◆ PROBLEM REQUIREMENTS:
Check each line of the entries for "hspace" and report the ones that have it.

*** Opening of PROVIDED DATA ***

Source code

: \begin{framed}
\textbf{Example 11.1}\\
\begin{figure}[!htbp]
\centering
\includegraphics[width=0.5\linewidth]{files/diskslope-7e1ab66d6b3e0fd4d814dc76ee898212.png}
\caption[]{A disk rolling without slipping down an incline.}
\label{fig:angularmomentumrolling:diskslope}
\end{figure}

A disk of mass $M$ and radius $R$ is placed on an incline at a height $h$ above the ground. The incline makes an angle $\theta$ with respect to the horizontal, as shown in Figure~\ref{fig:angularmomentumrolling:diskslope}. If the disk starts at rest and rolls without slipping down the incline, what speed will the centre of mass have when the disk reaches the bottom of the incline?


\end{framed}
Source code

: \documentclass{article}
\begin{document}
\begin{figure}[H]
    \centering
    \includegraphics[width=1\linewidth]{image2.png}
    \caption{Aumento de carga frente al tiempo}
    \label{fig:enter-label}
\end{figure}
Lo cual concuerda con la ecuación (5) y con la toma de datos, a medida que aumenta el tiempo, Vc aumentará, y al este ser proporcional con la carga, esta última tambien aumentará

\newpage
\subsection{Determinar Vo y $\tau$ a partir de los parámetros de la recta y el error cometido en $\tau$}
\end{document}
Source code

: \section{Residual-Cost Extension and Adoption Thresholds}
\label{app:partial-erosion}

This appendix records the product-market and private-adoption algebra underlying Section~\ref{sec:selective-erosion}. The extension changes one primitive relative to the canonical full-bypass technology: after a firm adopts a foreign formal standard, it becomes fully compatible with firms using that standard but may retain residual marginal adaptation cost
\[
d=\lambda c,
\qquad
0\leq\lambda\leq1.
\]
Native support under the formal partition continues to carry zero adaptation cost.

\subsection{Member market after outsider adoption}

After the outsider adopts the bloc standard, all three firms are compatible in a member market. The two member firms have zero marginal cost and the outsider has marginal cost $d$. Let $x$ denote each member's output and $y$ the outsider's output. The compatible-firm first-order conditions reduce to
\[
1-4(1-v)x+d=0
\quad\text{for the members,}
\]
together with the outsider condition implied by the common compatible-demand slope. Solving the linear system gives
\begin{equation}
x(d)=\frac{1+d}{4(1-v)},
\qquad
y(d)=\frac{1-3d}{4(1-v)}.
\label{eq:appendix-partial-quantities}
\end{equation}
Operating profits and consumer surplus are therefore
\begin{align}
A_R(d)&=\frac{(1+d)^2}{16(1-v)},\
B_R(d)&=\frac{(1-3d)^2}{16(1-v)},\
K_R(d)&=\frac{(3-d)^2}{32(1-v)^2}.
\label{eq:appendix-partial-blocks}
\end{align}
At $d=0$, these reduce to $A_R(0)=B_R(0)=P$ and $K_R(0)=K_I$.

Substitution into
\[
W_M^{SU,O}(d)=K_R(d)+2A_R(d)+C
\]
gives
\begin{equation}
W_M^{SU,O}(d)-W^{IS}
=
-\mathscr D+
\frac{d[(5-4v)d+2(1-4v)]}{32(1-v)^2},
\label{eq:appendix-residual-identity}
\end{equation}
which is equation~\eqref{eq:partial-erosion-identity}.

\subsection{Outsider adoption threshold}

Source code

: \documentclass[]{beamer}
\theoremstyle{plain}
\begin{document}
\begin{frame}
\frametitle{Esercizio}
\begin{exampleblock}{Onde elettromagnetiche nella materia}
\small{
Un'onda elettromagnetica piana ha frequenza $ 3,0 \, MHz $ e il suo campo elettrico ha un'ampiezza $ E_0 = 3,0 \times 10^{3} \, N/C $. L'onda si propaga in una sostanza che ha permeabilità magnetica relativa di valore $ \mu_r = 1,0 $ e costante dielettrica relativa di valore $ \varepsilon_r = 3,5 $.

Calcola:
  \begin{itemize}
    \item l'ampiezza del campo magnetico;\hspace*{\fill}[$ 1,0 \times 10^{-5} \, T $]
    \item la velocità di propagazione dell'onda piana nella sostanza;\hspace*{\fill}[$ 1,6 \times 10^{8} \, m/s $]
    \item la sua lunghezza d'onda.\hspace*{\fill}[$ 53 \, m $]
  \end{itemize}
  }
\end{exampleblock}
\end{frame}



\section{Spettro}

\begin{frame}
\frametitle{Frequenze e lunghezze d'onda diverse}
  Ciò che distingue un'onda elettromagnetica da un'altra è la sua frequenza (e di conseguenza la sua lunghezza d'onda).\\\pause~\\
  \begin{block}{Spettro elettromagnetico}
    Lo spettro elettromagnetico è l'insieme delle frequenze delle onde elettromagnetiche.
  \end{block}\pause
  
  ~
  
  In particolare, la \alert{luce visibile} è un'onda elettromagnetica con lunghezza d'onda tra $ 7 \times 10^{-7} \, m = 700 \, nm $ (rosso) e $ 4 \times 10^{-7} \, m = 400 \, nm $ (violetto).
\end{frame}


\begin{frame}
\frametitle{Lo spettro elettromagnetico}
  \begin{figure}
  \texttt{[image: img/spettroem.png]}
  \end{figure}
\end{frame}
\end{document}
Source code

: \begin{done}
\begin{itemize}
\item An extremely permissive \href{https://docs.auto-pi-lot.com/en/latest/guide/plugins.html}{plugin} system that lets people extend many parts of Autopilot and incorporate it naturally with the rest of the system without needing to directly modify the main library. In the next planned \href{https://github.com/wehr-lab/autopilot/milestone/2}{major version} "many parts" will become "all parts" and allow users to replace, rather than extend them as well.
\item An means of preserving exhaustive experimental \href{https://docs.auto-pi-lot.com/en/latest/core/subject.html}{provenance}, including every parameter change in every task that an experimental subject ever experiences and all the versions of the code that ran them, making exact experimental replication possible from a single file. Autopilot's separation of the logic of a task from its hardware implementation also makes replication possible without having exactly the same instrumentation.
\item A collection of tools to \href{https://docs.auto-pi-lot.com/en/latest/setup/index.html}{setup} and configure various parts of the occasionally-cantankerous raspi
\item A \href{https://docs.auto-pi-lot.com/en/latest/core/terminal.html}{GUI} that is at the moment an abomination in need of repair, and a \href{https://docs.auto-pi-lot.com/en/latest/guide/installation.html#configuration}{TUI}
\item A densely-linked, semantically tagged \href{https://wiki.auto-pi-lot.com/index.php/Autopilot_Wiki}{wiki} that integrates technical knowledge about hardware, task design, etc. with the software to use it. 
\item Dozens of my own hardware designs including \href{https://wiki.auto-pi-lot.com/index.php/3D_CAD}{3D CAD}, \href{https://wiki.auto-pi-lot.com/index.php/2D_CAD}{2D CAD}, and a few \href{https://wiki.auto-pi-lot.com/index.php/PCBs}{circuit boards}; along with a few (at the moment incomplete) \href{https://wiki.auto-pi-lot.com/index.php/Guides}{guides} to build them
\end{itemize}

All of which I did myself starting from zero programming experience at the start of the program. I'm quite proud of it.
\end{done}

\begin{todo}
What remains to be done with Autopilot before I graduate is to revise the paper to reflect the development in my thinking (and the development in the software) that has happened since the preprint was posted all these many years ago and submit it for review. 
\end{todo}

*** Close of PROVIDED DATA ***

◆ RESULT OF THE EXERCISE:
    \item l'ampiezza del campo magnetico;\hspace*{\fill}[$ 1,0 \times 10^{-5} \, T $]
    \item la velocità di propagazione dell'onda piana nella sostanza;\hspace*{\fill}[$ 1,6 \times 10^{8} \, m/s $]
    \item la sua lunghezza d'onda.\hspace*{\fill}[$ 53 \, m $]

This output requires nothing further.